THE SONFUL SERVITUDE
"My yoke is easy, and my burden is light." —Matthew 11:30
Can the same be said of Satan, or sin? With regard to them, how faithfully true rather is the converse—"My yoke is heavy, and my burden is grievous!" Christ's service is a happy service, the only happy one; and even when there is a cross to carry, or a yoke to bear, it is His own appointment. "My yoke." It is sent by no untried friend. No, He who puts it on His people, bore this very yoke Himself. "He carried our sorrows." How blessed this feeling of holy servitude to so kind a Master! not like "dumb, driven cattle," goaded on, but led, and led often most tenderly when the yoke and the burden are upon us. The great apostle rarely speaks of himself under any other title but one. That one he seems to make his boast. He had much whereof he might glory—he had been the instrument in saving thousands—he had spoken before kings—he had been in Caesar's palace and Caesar's presence—he had been caught up into the third heavens—but in all his letters this is his joyful prefix and superscription, "The servant (literally, the slave) of Jesus Christ!"
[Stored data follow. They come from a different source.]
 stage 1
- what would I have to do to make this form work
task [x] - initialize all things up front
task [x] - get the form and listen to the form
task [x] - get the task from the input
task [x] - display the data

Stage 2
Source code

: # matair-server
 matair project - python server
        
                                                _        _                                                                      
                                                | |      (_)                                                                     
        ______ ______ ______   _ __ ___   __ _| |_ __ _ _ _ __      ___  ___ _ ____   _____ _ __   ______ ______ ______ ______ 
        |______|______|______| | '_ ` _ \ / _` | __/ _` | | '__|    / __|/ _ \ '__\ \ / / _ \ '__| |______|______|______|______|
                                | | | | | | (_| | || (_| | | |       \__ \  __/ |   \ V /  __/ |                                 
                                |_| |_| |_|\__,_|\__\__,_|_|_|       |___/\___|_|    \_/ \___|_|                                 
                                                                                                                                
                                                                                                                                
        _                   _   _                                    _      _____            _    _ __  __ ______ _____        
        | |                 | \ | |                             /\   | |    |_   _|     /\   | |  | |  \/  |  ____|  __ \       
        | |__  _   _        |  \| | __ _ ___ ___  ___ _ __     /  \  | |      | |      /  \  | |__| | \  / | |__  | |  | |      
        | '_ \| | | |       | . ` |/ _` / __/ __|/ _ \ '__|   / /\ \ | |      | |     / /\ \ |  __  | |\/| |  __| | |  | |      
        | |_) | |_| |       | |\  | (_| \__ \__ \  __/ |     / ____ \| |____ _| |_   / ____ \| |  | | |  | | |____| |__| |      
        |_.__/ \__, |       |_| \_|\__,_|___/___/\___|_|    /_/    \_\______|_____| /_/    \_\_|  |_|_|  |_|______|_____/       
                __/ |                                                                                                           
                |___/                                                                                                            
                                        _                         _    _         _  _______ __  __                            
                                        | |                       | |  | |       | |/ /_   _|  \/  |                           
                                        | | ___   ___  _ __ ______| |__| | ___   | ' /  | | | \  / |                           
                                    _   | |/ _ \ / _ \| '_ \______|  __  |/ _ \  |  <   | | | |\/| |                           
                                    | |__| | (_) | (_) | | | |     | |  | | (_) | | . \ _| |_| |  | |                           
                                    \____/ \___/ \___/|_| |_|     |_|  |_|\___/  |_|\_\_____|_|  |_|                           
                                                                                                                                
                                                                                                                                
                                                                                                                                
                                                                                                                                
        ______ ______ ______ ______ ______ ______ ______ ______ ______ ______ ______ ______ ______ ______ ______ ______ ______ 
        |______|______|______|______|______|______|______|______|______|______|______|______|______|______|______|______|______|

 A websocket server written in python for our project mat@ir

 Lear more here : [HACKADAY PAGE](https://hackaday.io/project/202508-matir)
Reader! do you know this blessed servitude? Can you say with a joyful heart, "O Lord, truly I am Your servant?" He is no hard taskmaster. Would Satan try to teach you so? Let this be the refutation, "He loved me, and gave Himself for me." True, the yoke is the appointed discipline He employs in training his children for immortality. But be comforted! "It is His tender hand that puts it on, and keeps it on." He will suit the yoke to the neck, and the neck to the yoke. He will suit His grace to your trials. No, He will bring you even to be in love with these, when they bring along with them such gracious unfoldings of His own faithfulness and mercy. How His people need thus to be in heaviness through manifold temptations, to keep them meek and submissive! "Jeshurun (like a bullock unaccustomed to the harness, fed and pampered in the stall) waxed fat, and kicked." Never is there more gracious love than when God takes own means to curb and subjugate, humble us, and to prove us—bringing us out from ourselves, our likings, our confidences, our prosperity, and putting us under the needed YOKE.
And who has ever repented of that joyful servitude? Among all the regrets that mingle with a dying hour, and often bedew with bitter tears a dying pillow, who ever told of regrets and repentance here?
Tried believer, has He ever failed you? Has His yoke been too grievous? Have your tears been unalleviated—your sorrows unsolaced—your temptations above that which you were able to bear? Ah! rather can you not testify—"The word of the Lord is tried;" I cast my burden upon Him, and He "sustained me"? How have seeming difficulties melted away! How has the yoke lost its heaviness, and the cross its bitterness, in the thought of who you were bearing it for! There is a promised rest in the very carrying of the yoke; and a better rest remains for the weary and toil-worn when the appointed work is finished; for thus says "that same Jesus,"
"Take my yoke upon you, and learn of me, and you shall find REST unto your souls."